WHAT THIS TASK INVOLVES
Restate word for word the lines of the listing below, from its first line through the line with "Development code still.", without the pictures.

EXTRACTED ENTRIES
● ● ● ● ● ● ●

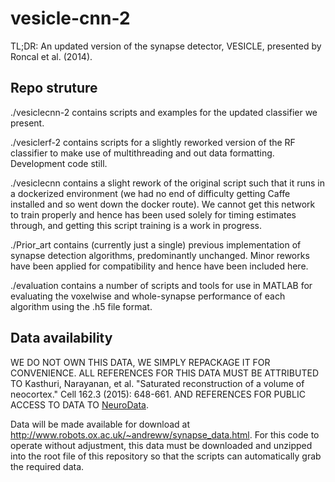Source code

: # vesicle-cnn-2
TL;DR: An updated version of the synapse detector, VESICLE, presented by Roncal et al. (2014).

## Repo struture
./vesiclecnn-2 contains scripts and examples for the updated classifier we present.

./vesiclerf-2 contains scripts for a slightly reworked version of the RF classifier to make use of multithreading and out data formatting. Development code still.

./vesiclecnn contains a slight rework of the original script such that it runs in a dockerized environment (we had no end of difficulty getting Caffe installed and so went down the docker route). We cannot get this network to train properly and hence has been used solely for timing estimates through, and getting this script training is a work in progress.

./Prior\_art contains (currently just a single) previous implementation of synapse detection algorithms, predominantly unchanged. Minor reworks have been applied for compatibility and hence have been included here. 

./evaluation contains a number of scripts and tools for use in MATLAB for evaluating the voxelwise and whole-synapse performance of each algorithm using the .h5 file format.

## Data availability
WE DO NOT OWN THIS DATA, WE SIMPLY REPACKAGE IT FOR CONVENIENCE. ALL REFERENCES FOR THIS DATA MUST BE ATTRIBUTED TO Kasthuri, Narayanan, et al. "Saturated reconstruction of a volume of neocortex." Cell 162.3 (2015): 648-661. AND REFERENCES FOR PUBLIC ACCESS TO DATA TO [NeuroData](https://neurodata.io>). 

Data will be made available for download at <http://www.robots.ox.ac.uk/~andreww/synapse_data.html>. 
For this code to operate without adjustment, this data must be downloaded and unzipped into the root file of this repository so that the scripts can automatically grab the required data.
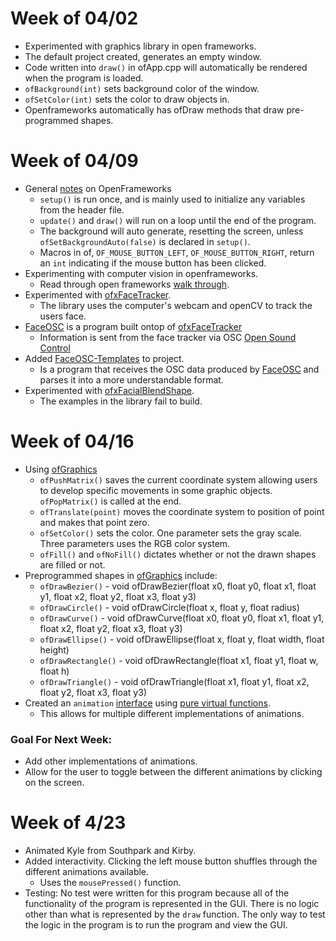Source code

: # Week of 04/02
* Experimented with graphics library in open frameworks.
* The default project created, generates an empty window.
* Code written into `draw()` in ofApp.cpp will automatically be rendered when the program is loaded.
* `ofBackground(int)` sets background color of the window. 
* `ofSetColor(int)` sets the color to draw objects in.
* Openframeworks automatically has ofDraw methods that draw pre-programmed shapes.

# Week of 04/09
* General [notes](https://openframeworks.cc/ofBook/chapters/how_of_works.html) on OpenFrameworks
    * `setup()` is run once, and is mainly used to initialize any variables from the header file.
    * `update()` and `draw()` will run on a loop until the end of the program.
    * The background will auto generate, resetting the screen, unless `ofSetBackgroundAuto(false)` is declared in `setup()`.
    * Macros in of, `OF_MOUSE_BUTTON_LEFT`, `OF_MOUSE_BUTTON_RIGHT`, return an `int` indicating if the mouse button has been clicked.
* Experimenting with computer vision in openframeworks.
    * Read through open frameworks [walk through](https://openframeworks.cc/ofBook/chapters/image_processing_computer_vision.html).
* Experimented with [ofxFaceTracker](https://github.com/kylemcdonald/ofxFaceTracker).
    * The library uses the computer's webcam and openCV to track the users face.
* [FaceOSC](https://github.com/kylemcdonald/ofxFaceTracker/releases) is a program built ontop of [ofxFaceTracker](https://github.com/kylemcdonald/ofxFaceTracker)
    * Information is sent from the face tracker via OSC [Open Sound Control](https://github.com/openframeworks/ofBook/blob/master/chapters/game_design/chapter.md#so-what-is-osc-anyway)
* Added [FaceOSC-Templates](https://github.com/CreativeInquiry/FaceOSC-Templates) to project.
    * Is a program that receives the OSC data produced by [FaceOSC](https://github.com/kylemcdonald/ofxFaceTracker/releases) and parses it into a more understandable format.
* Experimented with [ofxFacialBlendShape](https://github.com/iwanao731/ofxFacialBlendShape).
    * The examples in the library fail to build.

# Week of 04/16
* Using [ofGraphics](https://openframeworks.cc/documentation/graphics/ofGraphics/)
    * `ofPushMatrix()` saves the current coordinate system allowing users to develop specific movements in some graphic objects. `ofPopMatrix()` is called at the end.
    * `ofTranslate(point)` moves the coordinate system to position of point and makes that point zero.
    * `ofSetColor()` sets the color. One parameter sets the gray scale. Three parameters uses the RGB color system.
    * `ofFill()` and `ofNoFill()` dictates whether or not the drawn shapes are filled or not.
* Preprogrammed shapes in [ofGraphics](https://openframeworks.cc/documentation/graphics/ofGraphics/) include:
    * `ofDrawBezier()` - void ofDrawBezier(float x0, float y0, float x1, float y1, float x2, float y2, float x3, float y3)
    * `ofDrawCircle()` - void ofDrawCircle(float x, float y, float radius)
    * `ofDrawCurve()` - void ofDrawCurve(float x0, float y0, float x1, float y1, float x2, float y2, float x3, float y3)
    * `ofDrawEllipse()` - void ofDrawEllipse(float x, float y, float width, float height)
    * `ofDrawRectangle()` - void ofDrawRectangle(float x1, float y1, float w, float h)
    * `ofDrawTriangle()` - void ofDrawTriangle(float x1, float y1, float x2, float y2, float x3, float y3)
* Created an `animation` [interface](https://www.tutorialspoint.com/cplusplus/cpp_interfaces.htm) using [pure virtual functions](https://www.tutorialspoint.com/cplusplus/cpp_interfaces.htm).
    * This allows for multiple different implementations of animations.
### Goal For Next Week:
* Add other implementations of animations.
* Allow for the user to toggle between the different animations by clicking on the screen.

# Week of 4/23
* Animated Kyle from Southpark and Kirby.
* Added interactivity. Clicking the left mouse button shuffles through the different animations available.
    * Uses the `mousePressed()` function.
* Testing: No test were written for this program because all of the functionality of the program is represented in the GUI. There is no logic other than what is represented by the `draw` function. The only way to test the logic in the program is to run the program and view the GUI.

● ● ● ● ● ● ●

ANSWER SECTION
Source code

: # vesicle-cnn-2
TL;DR: An updated version of the synapse detector, VESICLE, presented by Roncal et al. (2014).

## Repo struture
./vesiclecnn-2 contains scripts and examples for the updated classifier we present.

./vesiclerf-2 contains scripts for a slightly reworked version of the RF classifier to make use of multithreading and out data formatting. Development code still.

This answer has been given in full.